▶ **Task to complete**: Below are some records; print every one of them exactly.

▶ **Data records**:
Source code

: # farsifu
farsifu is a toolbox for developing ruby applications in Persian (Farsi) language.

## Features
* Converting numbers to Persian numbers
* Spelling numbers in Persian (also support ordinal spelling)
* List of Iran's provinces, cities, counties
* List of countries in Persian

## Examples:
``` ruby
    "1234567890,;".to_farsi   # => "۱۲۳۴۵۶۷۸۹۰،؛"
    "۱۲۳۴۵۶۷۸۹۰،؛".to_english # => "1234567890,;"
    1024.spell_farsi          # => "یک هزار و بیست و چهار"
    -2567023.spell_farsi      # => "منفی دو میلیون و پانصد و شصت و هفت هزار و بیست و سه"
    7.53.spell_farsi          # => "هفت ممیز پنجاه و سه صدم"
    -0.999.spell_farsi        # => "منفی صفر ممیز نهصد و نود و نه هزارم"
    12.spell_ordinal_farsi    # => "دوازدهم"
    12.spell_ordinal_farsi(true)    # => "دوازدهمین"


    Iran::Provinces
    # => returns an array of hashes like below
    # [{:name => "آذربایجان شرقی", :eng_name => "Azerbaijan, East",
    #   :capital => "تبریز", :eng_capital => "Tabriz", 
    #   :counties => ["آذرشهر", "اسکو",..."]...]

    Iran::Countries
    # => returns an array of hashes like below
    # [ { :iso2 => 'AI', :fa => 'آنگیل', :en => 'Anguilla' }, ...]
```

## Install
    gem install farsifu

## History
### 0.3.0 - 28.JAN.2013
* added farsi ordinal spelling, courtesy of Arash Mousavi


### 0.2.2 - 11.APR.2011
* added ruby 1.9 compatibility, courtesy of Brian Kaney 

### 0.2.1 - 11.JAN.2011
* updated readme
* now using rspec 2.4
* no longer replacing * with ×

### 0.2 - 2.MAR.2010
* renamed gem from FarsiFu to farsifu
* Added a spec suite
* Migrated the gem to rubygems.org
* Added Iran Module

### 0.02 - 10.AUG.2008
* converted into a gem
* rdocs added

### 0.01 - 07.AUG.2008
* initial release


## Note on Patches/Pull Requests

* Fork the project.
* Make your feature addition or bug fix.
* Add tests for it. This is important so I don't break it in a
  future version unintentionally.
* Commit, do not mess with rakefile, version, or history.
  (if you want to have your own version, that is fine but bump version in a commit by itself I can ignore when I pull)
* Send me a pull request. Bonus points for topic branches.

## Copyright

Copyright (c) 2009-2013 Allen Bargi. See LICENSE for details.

▶ **Exercise response**:
Source code

: # farsifu
farsifu is a toolbox for developing ruby applications in Persian (Farsi) language.

## Features
* Converting numbers to Persian numbers
* Spelling numbers in Persian (also support ordinal spelling)
* List of Iran's provinces, cities, counties
* List of countries in Persian

## Examples:
``` ruby
    "1234567890,;".to_farsi   # => "۱۲۳۴۵۶۷۸۹۰،؛"
    "۱۲۳۴۵۶۷۸۹۰،؛".to_english # => "1234567890,;"
    1024.spell_farsi          # => "یک هزار و بیست و چهار"
    -2567023.spell_farsi      # => "منفی دو میلیون و پانصد و شصت و هفت هزار و بیست و سه"
    7.53.spell_farsi          # => "هفت ممیز پنجاه و سه صدم"
    -0.999.spell_farsi        # => "منفی صفر ممیز نهصد و نود و نه هزارم"
    12.spell_ordinal_farsi    # => "دوازدهم"
    12.spell_ordinal_farsi(true)    # => "دوازدهمین"


    Iran::Provinces
    # => returns an array of hashes like below
    # [{:name => "آذربایجان شرقی", :eng_name => "Azerbaijan, East",
    #   :capital => "تبریز", :eng_capital => "Tabriz", 
    #   :counties => ["آذرشهر", "اسکو",..."]...]

    Iran::Countries
    # => returns an array of hashes like below
    # [ { :iso2 => 'AI', :fa => 'آنگیل', :en => 'Anguilla' }, ...]
```

## Install
    gem install farsifu

## History
### 0.3.0 - 28.JAN.2013
* added farsi ordinal spelling, courtesy of Arash Mousavi


### 0.2.2 - 11.APR.2011
* added ruby 1.9 compatibility, courtesy of Brian Kaney 

### 0.2.1 - 11.JAN.2011
* updated readme
* now using rspec 2.4
* no longer replacing * with ×

### 0.2 - 2.MAR.2010
* renamed gem from FarsiFu to farsifu
* Added a spec suite
* Migrated the gem to rubygems.org
* Added Iran Module

### 0.02 - 10.AUG.2008
* converted into a gem
* rdocs added

### 0.01 - 07.AUG.2008
* initial release


## Note on Patches/Pull Requests

* Fork the project.
* Make your feature addition or bug fix.
* Add tests for it. This is important so I don't break it in a
  future version unintentionally.
* Commit, do not mess with rakefile, version, or history.
  (if you want to have your own version, that is fine but bump version in a commit by itself I can ignore when I pull)
* Send me a pull request. Bonus points for topic branches.

## Copyright

Copyright (c) 2009-2013 Allen Bargi. See LICENSE for details.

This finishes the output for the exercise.